The conditioning therapy and the transplant itself are big undertakings for your body. They will probably cause some short and long-term side effects that could be difficult to cope with. This means it’s important to check that you are otherwise in good health before treatment can go ahead.
You will have the chance to discuss all possible side effects with your consultant and transplant team before consenting to treatment. During these appointments, the following tests are likely to be performed:
‘I am sometimes concerned when meeting a new doctor. Will they know about my circumstances? Will I have to explain everything again? But that's not been the case.'
Nigel, who had a transplant in 2016. You can read his blog on preparing for it here.

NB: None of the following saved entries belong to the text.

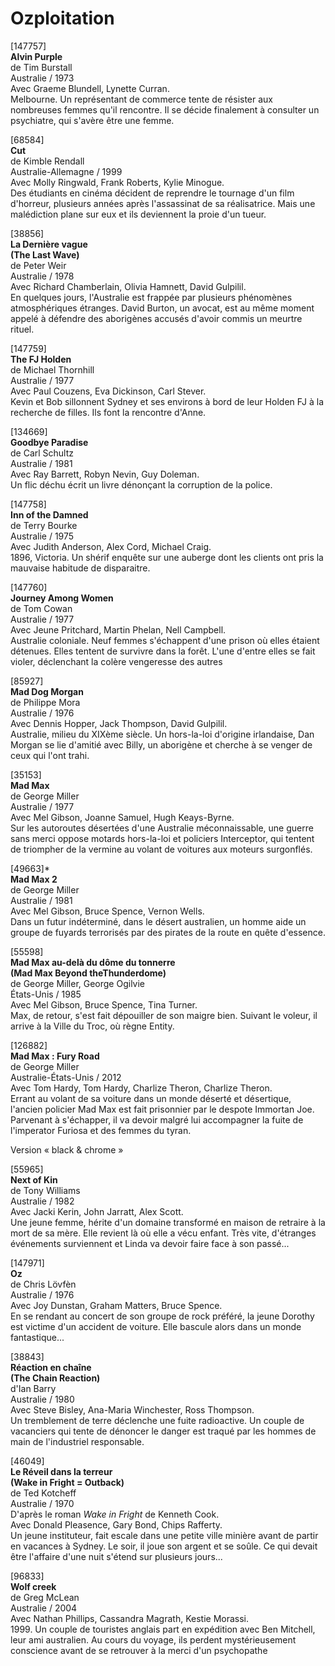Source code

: # Ozploitation

[147757]  
**Alvin Purple**  
de Tim Burstall  
Australie / 1973  
Avec Graeme Blundell, Lynette Curran.  
Melbourne. Un représentant de commerce tente de résister aux nombreuses femmes qu'il rencontre. Il se décide finalement à consulter un psychiatre, qui s'avère être une femme.

[68584]  
**Cut**  
de Kimble Rendall  
Australie-Allemagne / 1999  
Avec Molly Ringwald, Frank Roberts, Kylie Minogue.  
Des étudiants en cinéma décident de reprendre le tournage d'un film d'horreur, plusieurs années après l'assassinat de sa réalisatrice. Mais une malédiction plane sur eux et ils deviennent la proie d'un tueur.

[38856]  
**La Dernière vague**  
**(The Last Wave)**  
de Peter Weir  
Australie / 1978  
Avec Richard Chamberlain, Olivia Hamnett, David Gulpilil.  
En quelques jours, l'Australie est frappée par plusieurs phénomènes atmosphériques étranges. David Burton, un avocat, est au même moment appelé à défendre des aborigènes accusés d'avoir commis un meurtre rituel.

[147759]  
**The FJ Holden**  
de Michael Thornhill  
Australie / 1977  
Avec Paul Couzens, Eva Dickinson, Carl Stever.  
Kevin et Bob sillonnent Sydney et ses environs à bord de leur Holden FJ à la recherche de filles. Ils font la rencontre d'Anne.

[134669]  
**Goodbye Paradise**  
de Carl Schultz  
Australie / 1981  
Avec Ray Barrett, Robyn Nevin, Guy Doleman.  
Un flic déchu écrit un livre dénonçant la corruption de la police.

[147758]  
**Inn of the Damned**  
de Terry Bourke  
Australie / 1975  
Avec Judith Anderson, Alex Cord, Michael Craig.  
1896, Victoria. Un shérif enquête sur une auberge dont les clients ont pris la mauvaise habitude de disparaitre.

[147760]  
**Journey Among Women**  
de Tom Cowan  
Australie / 1977  
Avec Jeune Pritchard, Martin Phelan, Nell Campbell.  
Australie coloniale. Neuf femmes s'échappent d'une prison où elles étaient détenues. Elles tentent de survivre dans la forêt. L'une d'entre elles se fait violer, déclenchant la colère vengeresse des autres

[85927]  
**Mad Dog Morgan**  
de Philippe Mora  
Australie / 1976  
Avec Dennis Hopper, Jack Thompson, David Gulpilil.  
Australie, milieu du XIXème siècle. Un hors-la-loi d'origine irlandaise, Dan Morgan se lie d'amitié avec Billy, un aborigène et cherche à se venger de ceux qui l'ont trahi.

[35153]  
**Mad Max**  
de George Miller  
Australie / 1977  
Avec Mel Gibson, Joanne Samuel, Hugh Keays-Byrne.  
Sur les autoroutes désertées d'une Australie méconnaissable, une guerre sans merci oppose motards hors-la-loi et policiers Interceptor, qui tentent de triompher de la vermine au volant de voitures aux moteurs surgonflés.

[49663]*  
**Mad Max 2**  
de George Miller  
Australie / 1981  
Avec Mel Gibson, Bruce Spence, Vernon Wells.  
Dans un futur indéterminé, dans le désert australien, un homme aide un groupe de fuyards terrorisés par des pirates de la route en quête d'essence.

[55598]  
**Mad Max au-delà du dôme du tonnerre**  
**(Mad Max Beyond theThunderdome)**  
de George Miller, George Ogilvie  
États-Unis / 1985  
Avec Mel Gibson, Bruce Spence, Tina Turner.  
Max, de retour, s'est fait dépouiller de son maigre bien. Suivant le voleur, il arrive à la Ville du Troc, où règne Entity.

[126882]  
**Mad Max : Fury Road**  
de George Miller  
Australie-États-Unis / 2012  
Avec Tom Hardy, Tom Hardy, Charlize Theron, Charlize Theron.  
Errant au volant de sa voiture dans un monde déserté et désertique, l'ancien policier Mad Max est fait prisonnier par le despote Immortan Joe. Parvenant à s'échapper, il va devoir malgré lui accompagner la fuite de l'imperator Furiosa et des femmes du tyran.

Version « black & chrome »

[55965]  
**Next of Kin**  
de Tony Williams  
Australie / 1982  
Avec Jacki Kerin, John Jarratt, Alex Scott.  
Une jeune femme, hérite d'un domaine transformé en maison de retraire à la mort de sa mère. Elle revient là où elle a vécu enfant. Très vite, d'étranges événements surviennent et Linda va devoir faire face à son passé...

[147971]  
**Oz**  
de Chris Lövfèn  
Australie / 1976  
Avec Joy Dunstan, Graham Matters, Bruce Spence.  
En se rendant au concert de son groupe de rock préféré, la jeune Dorothy est victime d'un accident de voiture. Elle bascule alors dans un monde fantastique...

[38843]  
**Réaction en chaîne**  
**(The Chain Reaction)**  
d'Ian Barry  
Australie / 1980  
Avec Steve Bisley, Ana-Maria Winchester, Ross Thompson.  
Un tremblement de terre déclenche une fuite radioactive. Un couple de vacanciers qui tente de dénoncer le danger est traqué par les hommes de main de l'industriel responsable.

[46049]  
**Le Réveil dans la terreur**  
**(Wake in Fright = Outback)**  
de Ted Kotcheff  
Australie / 1970  
D'après le roman _Wake in Fright_ de Kenneth Cook.  
Avec Donald Pleasence, Gary Bond, Chips Rafferty.  
Un jeune instituteur, fait escale dans une petite ville minière avant de partir en vacances à Sydney. Le soir, il joue son argent et se soûle. Ce qui devait être l'affaire d'une nuit s'étend sur plusieurs jours...

[96833]  
**Wolf creek**  
de Greg McLean  
Australie / 2004  
Avec Nathan Phillips, Cassandra Magrath, Kestie Morassi.  
1999\. Un couple de touristes anglais part en expédition avec Ben Mitchell, leur ami australien. Au cours du voyage, ils perdent mystérieusement conscience avant de se retrouver à la merci d'un psychopathe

Before, during and after your transplant you will need lots of medication and supportive therapies, as well as other treatments such as your chemotherapy. To make this as straightforward as possible, you will be fitted with a central venous catheter (sometimes called a Hickman line) shortly before your chemotherapy is due to start. This is a thin tube that goes through the skin near your collarbone and into the big vein that leads into your heart. Alternatively, you may have a peripherally inserted central catheter (PICC) line in your upper arm. Both lines enable the nurses and doctors to take blood samples, deliver treatments and the stem cells themselves without using a needle every time.
After your transplant your CVC can be at risk of causing infection, so it will be removed as soon as it’s no longer needed, but it’s usually in for a few months. Removing it is normally done at the outpatient clinic using a local anaesthetic – you may need a stitch or two to help the wound heal. Many people see its removal as a positive step in their recovery.
‘It took a few days to get used to my Hickman line, and it was quite sore for a little while, but in a really weird way I do quite like it. It certainly helps in relation to my treatment, as it means that I no longer have my arms pricked with cannulas.'
Adam had a CVC fitted in 2015, You can read his story here.
Worrying about the state of your teeth might not be high on your list of priorities right now, but it’s important to have a dental check-up.
If you know of any work that needs doing, it should be done before you start treatment because there will be a risk of infection once it begins. Your hospital team will usually organise this for you.
Nutrition and exercise are both key factors when preparing for your transplant. If you can maintain a healthy lifestyle during this time, it’s the best possible starting point for your recovery. Even though you might feel quite unwell now, making a few small changes could have a huge benefit.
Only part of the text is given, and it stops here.